*** Listed entries ***

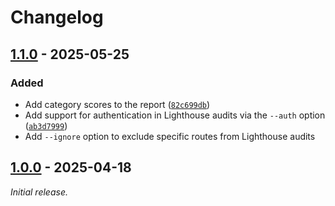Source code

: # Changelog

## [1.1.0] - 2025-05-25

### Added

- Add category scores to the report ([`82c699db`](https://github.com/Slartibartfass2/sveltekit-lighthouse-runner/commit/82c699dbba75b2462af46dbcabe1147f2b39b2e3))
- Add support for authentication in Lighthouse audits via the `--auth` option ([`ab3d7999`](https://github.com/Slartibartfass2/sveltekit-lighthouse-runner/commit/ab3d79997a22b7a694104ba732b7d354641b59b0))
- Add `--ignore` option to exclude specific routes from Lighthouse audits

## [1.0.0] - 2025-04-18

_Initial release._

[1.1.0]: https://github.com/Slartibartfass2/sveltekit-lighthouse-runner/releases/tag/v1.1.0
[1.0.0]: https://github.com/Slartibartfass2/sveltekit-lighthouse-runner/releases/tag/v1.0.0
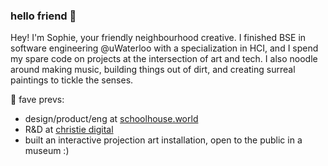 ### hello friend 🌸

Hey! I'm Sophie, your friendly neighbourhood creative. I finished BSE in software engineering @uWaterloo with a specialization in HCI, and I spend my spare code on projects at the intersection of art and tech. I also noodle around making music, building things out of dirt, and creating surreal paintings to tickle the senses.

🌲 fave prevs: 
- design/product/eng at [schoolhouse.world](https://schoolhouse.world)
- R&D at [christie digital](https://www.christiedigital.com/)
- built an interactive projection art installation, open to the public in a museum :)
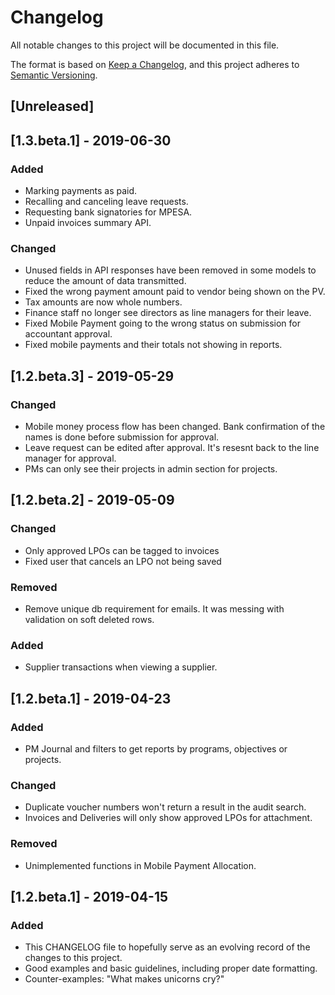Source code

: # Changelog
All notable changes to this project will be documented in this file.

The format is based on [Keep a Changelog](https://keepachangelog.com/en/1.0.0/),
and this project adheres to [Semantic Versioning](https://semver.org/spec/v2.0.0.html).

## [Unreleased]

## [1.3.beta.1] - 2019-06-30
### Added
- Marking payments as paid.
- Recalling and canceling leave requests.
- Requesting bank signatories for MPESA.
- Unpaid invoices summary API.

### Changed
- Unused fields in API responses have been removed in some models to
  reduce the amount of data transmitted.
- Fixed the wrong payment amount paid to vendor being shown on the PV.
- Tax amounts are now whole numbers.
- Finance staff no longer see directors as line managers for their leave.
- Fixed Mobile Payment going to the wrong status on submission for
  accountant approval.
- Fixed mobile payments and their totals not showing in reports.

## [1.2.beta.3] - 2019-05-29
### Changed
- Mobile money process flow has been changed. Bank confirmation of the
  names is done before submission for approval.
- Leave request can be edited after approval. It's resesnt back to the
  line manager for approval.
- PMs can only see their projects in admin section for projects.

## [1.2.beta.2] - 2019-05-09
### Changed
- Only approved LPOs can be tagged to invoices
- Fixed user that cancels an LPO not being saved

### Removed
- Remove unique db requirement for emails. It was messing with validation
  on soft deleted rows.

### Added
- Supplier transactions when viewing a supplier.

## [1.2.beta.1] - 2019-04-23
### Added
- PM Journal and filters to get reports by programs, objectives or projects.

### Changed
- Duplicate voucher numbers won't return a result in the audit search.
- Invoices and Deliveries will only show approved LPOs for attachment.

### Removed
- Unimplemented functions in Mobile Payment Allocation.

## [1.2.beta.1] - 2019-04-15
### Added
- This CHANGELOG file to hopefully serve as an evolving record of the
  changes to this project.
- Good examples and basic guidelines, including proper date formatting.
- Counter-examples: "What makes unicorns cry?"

*** End of Listed entries ***
*** Listed entries ***

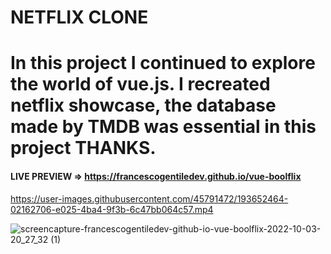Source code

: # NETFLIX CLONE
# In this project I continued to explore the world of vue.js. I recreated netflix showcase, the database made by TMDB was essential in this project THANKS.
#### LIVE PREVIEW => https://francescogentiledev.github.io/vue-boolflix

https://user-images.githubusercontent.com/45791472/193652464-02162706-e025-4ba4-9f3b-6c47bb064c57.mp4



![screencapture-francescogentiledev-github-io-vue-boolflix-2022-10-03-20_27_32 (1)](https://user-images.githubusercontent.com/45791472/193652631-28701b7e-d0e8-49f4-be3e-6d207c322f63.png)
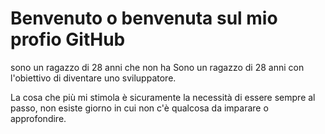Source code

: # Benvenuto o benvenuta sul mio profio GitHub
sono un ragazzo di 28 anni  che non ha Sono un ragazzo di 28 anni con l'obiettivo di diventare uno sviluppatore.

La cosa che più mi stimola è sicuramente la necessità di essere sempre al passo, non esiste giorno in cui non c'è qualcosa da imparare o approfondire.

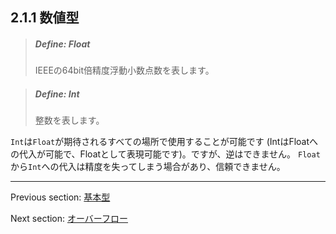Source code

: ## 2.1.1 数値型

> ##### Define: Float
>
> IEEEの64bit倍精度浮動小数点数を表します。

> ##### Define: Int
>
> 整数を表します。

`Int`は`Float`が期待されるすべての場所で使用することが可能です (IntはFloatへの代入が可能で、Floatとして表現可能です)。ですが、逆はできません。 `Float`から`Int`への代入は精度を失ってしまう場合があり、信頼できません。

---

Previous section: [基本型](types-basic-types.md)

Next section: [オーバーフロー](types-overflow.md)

*** End of Listed entries ***
*** Listed entries ***

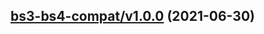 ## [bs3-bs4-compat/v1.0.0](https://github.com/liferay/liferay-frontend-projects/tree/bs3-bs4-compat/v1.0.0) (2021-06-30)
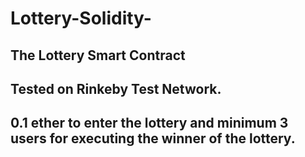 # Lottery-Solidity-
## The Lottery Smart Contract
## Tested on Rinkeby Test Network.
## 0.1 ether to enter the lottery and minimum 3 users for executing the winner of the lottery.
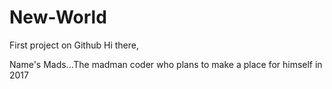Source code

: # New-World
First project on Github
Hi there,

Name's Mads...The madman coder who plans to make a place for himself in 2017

*** End of Listed entries ***

Directions for this task
Pictures in the entries do not go into the copy. Print only the lines starting at the one containing "## Tested on Rinkeby Test Network." and ending at the one containing "Name's Mads...The madman", exactly as they appear.

Solution below
## Tested on Rinkeby Test Network.
## 0.1 ether to enter the lottery and minimum 3 users for executing the winner of the lottery.
Source code

: # New-World
First project on Github
Hi there,

Name's Mads...The madman coder who plans to make a place for himself in 2017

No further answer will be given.